Tuesday, September 20, 2022

In defence of Peter, Jane and Ladybird's history books

As a video recently posted here went a long way to demonstrate, Ladybird Books were about the most progressive post-war publishers of children's books.

Yet misapprehensions about their publications abound. The other day someone on Twitter was convinced that Peter and Jane exclaimed "I say!" to one another.

The illustrator of these books, Harry Wingfield, explained their social position to the Guardian in 2002 when he was 91:

Wingfield is dismissive of claims in another national newspaper that the model for the real-life Jane has been unearthed in Shrewsbury. There was no real-life Jane. Or Peter, for that matter. Their images were forged from any number of photographs of local children, some taken on the new council estates that were springing up in the late 50s and early 60s.

"They were the sons and daughters of respectable workers," he says, "and they were well dressed. You didn't want dustbin kids. But they weren't as middle-class as everyone made out."

My mother taught me to read from these books before I went to school. We were living in a new town, Hemel Hempstead in Hertfordshire, at the time, and nothing about them felt alien to me.

Ladybird's Adventures from History series is also controversial. Otto English, with his repeated use of the term "Ladybird libertarians" seems to blame it for Brexit. But Ladybird's market was local authority primary schools, not the prep schools that the proponents of leaving the European Union attended.

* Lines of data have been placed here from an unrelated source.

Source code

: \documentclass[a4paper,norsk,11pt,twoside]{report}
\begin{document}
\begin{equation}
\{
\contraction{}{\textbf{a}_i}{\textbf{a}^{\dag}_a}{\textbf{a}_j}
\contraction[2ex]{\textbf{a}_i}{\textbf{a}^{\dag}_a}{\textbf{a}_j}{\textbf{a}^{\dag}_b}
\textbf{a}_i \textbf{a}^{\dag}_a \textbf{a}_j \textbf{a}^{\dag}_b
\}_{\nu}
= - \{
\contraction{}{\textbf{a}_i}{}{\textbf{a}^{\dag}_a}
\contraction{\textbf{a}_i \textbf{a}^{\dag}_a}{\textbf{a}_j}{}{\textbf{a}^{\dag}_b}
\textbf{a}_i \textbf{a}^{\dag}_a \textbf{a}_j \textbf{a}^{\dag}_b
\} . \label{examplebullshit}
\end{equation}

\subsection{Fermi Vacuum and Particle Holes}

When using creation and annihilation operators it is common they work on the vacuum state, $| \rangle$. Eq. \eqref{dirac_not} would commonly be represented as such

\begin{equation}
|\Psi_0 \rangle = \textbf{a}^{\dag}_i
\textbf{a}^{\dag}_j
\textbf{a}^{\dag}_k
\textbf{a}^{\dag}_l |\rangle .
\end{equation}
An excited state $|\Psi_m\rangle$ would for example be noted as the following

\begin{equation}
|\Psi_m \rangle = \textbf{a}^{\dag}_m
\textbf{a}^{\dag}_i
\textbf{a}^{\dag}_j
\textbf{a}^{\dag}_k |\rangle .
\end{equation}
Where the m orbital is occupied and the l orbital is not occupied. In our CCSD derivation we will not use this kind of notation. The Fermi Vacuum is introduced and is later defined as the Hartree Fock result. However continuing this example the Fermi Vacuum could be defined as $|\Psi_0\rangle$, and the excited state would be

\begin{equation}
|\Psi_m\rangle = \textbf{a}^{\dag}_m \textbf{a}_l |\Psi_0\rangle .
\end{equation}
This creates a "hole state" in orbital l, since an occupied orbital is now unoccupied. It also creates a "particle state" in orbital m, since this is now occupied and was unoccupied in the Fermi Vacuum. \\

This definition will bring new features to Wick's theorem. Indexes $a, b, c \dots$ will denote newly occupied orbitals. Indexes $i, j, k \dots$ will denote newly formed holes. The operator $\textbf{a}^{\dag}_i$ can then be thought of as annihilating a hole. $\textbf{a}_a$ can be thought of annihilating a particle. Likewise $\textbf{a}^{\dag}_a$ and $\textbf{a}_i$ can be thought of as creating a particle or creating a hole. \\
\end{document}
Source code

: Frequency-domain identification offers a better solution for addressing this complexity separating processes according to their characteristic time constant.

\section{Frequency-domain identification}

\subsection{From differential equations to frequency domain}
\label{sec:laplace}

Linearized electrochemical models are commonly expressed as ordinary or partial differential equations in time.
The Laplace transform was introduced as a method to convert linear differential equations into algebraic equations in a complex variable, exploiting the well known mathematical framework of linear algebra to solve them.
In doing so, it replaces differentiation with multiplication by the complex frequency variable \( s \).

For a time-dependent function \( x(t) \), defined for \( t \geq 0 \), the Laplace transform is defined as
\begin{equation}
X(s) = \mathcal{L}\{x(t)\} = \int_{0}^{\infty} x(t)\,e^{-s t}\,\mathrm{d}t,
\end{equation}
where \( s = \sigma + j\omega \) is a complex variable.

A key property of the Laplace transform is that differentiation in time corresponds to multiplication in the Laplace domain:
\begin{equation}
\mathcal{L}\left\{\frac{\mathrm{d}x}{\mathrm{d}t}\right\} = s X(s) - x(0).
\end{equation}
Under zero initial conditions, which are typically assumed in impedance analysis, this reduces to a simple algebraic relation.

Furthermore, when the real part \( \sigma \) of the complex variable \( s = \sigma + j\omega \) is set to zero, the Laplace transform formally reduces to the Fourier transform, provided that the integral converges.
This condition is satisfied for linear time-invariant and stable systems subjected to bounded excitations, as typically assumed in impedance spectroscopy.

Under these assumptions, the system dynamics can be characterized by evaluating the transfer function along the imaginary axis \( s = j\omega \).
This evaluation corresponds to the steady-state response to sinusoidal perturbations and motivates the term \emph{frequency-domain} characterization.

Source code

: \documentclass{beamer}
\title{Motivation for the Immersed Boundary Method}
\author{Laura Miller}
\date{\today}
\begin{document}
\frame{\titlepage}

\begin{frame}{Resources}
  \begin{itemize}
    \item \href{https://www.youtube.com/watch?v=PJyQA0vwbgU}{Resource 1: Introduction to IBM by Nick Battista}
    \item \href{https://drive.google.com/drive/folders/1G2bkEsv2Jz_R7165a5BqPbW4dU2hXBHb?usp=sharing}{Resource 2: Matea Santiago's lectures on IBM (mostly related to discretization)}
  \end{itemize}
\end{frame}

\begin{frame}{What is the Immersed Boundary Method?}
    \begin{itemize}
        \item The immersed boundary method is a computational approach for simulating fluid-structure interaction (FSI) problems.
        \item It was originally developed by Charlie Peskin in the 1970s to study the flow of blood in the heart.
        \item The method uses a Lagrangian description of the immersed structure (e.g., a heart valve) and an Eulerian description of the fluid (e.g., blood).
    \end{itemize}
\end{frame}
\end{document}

And L du Garde Peach, the man who wrote the bulk of that series, was no Tory, if only because he fought Derby for the Liberal Party at the 1929 general election.

David Perkins writes of him in History Today:

There was more to Peach than a mere producer of patriotic homilies. As a radio dramatist, he did not shy away from controversial issues, including war, the arms race, and pacificism: Patriotism Ltd (1937) was subject to BBC internal censorship and pulled from the air, a decision that was reported around the world; Night Sky (1937) sought to bring home the realities of modern warfare. Peach also wrote a play about the First World War with no men in the cast: Home Fires (1930). 

He became known, too, for hard-hitting radio dramas: Bread (1932) was a family farming saga of poverty and emigration from the agricultural depression of the 1840s to the Great Depression. Three Soldiers (1933) highlighted the predicament of ex-soldiers from the Great War who had been thrown on the dole. 

Several of Peach’s radio plays touched on racial issues. His stance on the subject was more nuanced than that of many contemporaries and his attitudes ahead of his time. In Ingredient X (1929) he wrote about the corporate exploitation of Africa, spurring a journalist to complain that the play was ‘Bolshevist in tendency’. 

In John Hawkins – Slaver (1933) Peach adapted Hakluyt’s 16th-century account of the notable voyages and made a point of showing how Hawkins – like other Elizabethan explorers – made profits from slave trading to secure the monarch’s support. In The Cohort Marches: An Episode of the Roman Occupation (1937), Peach recast contemporary issues of colonialism in the context of Roman Britain. 

You can watch a lecture on L. du Garde Peach by Perkins in the video above.